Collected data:
***

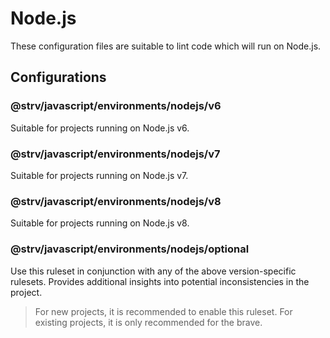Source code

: # Node.js

These configuration files are suitable to lint code which will run on Node.js.

## Configurations

### @strv/javascript/environments/nodejs/v6

Suitable for projects running on Node.js v6.

### @strv/javascript/environments/nodejs/v7

Suitable for projects running on Node.js v7.

### @strv/javascript/environments/nodejs/v8

Suitable for projects running on Node.js v8.

### @strv/javascript/environments/nodejs/optional

Use this ruleset in conjunction with any of the above version-specific rulesets. Provides additional insights into potential inconsistencies in the project.

> For new projects, it is recommended to enable this ruleset. For existing projects, it is only recommended for the brave.
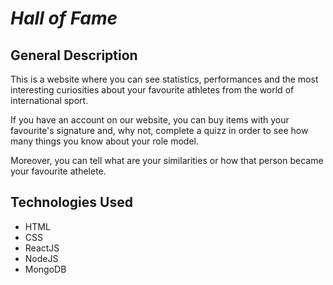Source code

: # *Hall of Fame*

## General Description
This is a website where you can see statistics, performances and the most interesting curiosities about your favourite athletes from the world of international sport.

If you have an account on our website, you can buy items with your favourite's signature and, why not, complete a quizz in order to see how many things you know about your role model.

Moreover, you can tell what are your similarities or how that person became your favourite athelete.

## Technologies Used
- HTML
- CSS
- ReactJS 
- NodeJS
- MongoDB
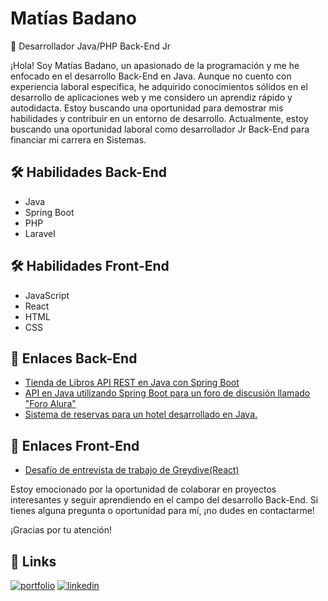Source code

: # Matías Badano
🚀 Desarrollador Java/PHP Back-End Jr

¡Hola! Soy Matías Badano, un apasionado de la programación y me he enfocado en el desarrollo Back-End en Java. Aunque no cuento con experiencia laboral específica, he adquirido conocimientos sólidos en el desarrollo de aplicaciones web y me considero un aprendiz rápido y autodidacta. Estoy buscando una oportunidad para demostrar mis habilidades y contribuir en un entorno de desarrollo. Actualmente, estoy buscando una oportunidad laboral como desarrollador Jr Back-End para financiar mi carrera en Sistemas.

## 🛠 Habilidades Back-End
- Java
- Spring Boot
- PHP
- Laravel

## 🛠 Habilidades Front-End
- JavaScript
- React
- HTML
- CSS

## 🔗 Enlaces Back-End
- [Tienda de Libros API REST en Java con Spring Boot](https://github.com/MatiasJB95/libreriaLour)
- [API en Java utilizando Spring Boot para un foro de discusión llamado "Foro Alura"](https://github.com/MatiasJB95/ForoAlura)
- [Sistema de reservas para un hotel desarrollado en Java.](https://github.com/MatiasJB95/challenge-one-alura-hotel-latam)

## 🔗 Enlaces Front-End
- [Desafío de entrevista de trabajo de Greydive(React)](https://github.com/MatiasJB95/challengeGreydive)


Estoy emocionado por la oportunidad de colaborar en proyectos interesantes y seguir aprendiendo en el campo del desarrollo Back-End. Si tienes alguna pregunta o oportunidad para mí, ¡no dudes en contactarme!

¡Gracias por tu atención!

## 🔗 Links
[![portfolio](https://img.shields.io/badge/my_portfolio-000?style=for-the-badge&logo=ko-fi&logoColor=white)](https://app.aluracursos.com/emprega-one/profile/matiasss95)
[![linkedin](https://img.shields.io/badge/linkedin-0A66C2?style=for-the-badge&logo=linkedin&logoColor=white)](https://www.linkedin.com/in/matiasjb95/)

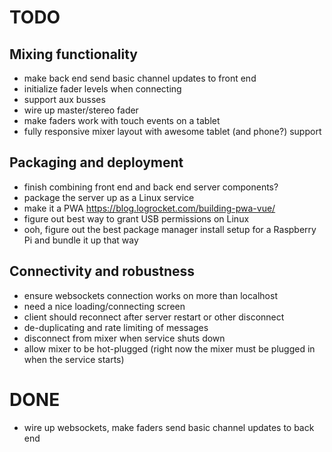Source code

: # TODO

## Mixing functionality
- make back end send basic channel updates to front end
- initialize fader levels when connecting
- support aux busses
- wire up master/stereo fader
- make faders work with touch events on a tablet
- fully responsive mixer layout with awesome tablet (and phone?) support

## Packaging and deployment
- finish combining front end and back end server components?
- package the server up as a Linux service
- make it a PWA https://blog.logrocket.com/building-pwa-vue/
- figure out best way to grant USB permissions on Linux
- ooh, figure out the best package manager install setup for a Raspberry Pi and
  bundle it up that way

## Connectivity and robustness
- ensure websockets connection works on more than localhost
- need a nice loading/connecting screen
- client should reconnect after server restart or other disconnect
- de-duplicating and rate limiting of messages
- disconnect from mixer when service shuts down
- allow mixer to be hot-plugged (right now the mixer must be plugged in when the
  service starts)

# DONE
- wire up websockets, make faders send basic channel updates to back end
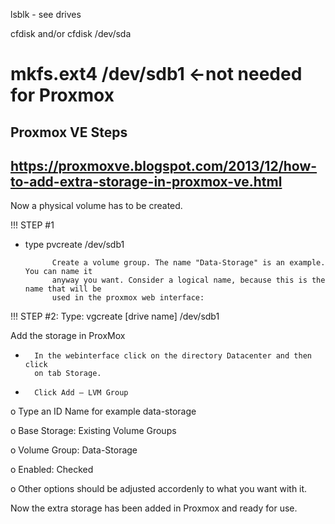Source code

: lsblk - see drives

cfdisk
and/or cfdisk /dev/sda

# mkfs.ext4 /dev/sdb1        <-not needed for Proxmox

Proxmox VE Steps
--------------------
https://proxmoxve.blogspot.com/2013/12/how-to-add-extra-storage-in-proxmox-ve.html
-------------------

 Now a physical volume has to be created.



!!! STEP #1
- type pvcreate /dev/sdb1

            Create a volume group. The name "Data-Storage" is an example. You can name it 
            anyway you want. Consider a logical name, because this is the name that will be 
            used in the proxmox web interface:

!!! STEP #2:
Type: vgcreate [drive name] /dev/sdb1

Add the storage in ProxMox

 
-       In the webinterface click on the directory Datacenter and then click
        on tab Storage.

-       Click Add – LVM Group

o    Type an ID Name for example data-storage

o    Base Storage: Existing Volume Groups

o    Volume Group: Data-Storage

o    Enabled: Checked

o    Other options should be adjusted accordenly to what you want
      with it. 

Now the extra storage has been added in Proxmox and ready for use.
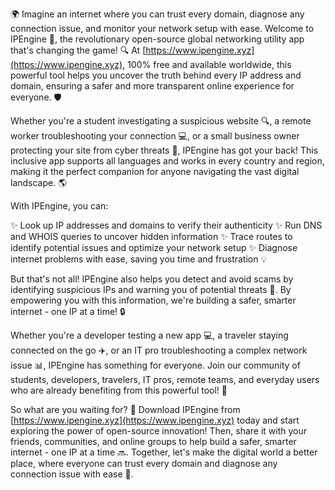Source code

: 🌍 Imagine an internet where you can trust every domain, diagnose any connection issue, and monitor your network setup with ease. Welcome to IPEngine 🚀, the revolutionary open-source global networking utility app that's changing the game! 🔍 At [https://www.ipengine.xyz](https://www.ipengine.xyz), 100% free and available worldwide, this powerful tool helps you uncover the truth behind every IP address and domain, ensuring a safer and more transparent online experience for everyone. 🛡️

Whether you're a student investigating a suspicious website 🔍, a remote worker troubleshooting your connection 💻, or a small business owner protecting your site from cyber threats 🚀, IPEngine has got your back! This inclusive app supports all languages and works in every country and region, making it the perfect companion for anyone navigating the vast digital landscape. 🌎

With IPEngine, you can:

✨ Look up IP addresses and domains to verify their authenticity
✨ Run DNS and WHOIS queries to uncover hidden information
✨ Trace routes to identify potential issues and optimize your network setup
✨ Diagnose internet problems with ease, saving you time and frustration 💡

But that's not all! IPEngine also helps you detect and avoid scams by identifying suspicious IPs and warning you of potential threats 🚨. By empowering you with this information, we're building a safer, smarter internet - one IP at a time! 🔒

Whether you're a developer testing a new app 💻, a traveler staying connected on the go ✈️, or an IT pro troubleshooting a complex network issue 📊, IPEngine has something for everyone. Join our community of students, developers, travelers, IT pros, remote teams, and everyday users who are already benefiting from this powerful tool! 👫

So what are you waiting for? 🎉 Download IPEngine from [https://www.ipengine.xyz](https://www.ipengine.xyz) today and start exploring the power of open-source innovation! Then, share it with your friends, communities, and online groups to help build a safer, smarter internet - one IP at a time 🔜. Together, let's make the digital world a better place, where everyone can trust every domain and diagnose any connection issue with ease 💪.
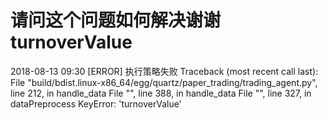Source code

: # 请问这个问题如何解决谢谢 turnoverValue

2018-08-13 09:30 [ERROR] 执行策略失败 Traceback (most recent call last): File "build/bdist.linux-x86_64/egg/quartz/paper_trading/trading_agent.py", line 212, in handle_data File "", line 388, in handle_data File "", line 327, in dataPreprocess KeyError: 'turnoverValue'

***

Nothing should appear in the answer except the lines from the first line of the data through the line holding "Java/PHP Back-End Jr", exactly as written, with pictures left out.

OUTPUT FOR THIS EXERCISE:
Source code

: # Node.js

These configuration files are suitable to lint code which will run on Node.js.

## Configurations

### @strv/javascript/environments/nodejs/v6

Suitable for projects running on Node.js v6.

### @strv/javascript/environments/nodejs/v7

Suitable for projects running on Node.js v7.

### @strv/javascript/environments/nodejs/v8

Suitable for projects running on Node.js v8.

### @strv/javascript/environments/nodejs/optional

Use this ruleset in conjunction with any of the above version-specific rulesets. Provides additional insights into potential inconsistencies in the project.

> For new projects, it is recommended to enable this ruleset. For existing projects, it is only recommended for the brave.
Source code

: # *Hall of Fame*

## General Description
This is a website where you can see statistics, performances and the most interesting curiosities about your favourite athletes from the world of international sport.

If you have an account on our website, you can buy items with your favourite's signature and, why not, complete a quizz in order to see how many things you know about your role model.

Moreover, you can tell what are your similarities or how that person became your favourite athelete.

## Technologies Used
- HTML
- CSS
- ReactJS 
- NodeJS
- MongoDB
Source code

: # Matías Badano
🚀 Desarrollador Java/PHP Back-End Jr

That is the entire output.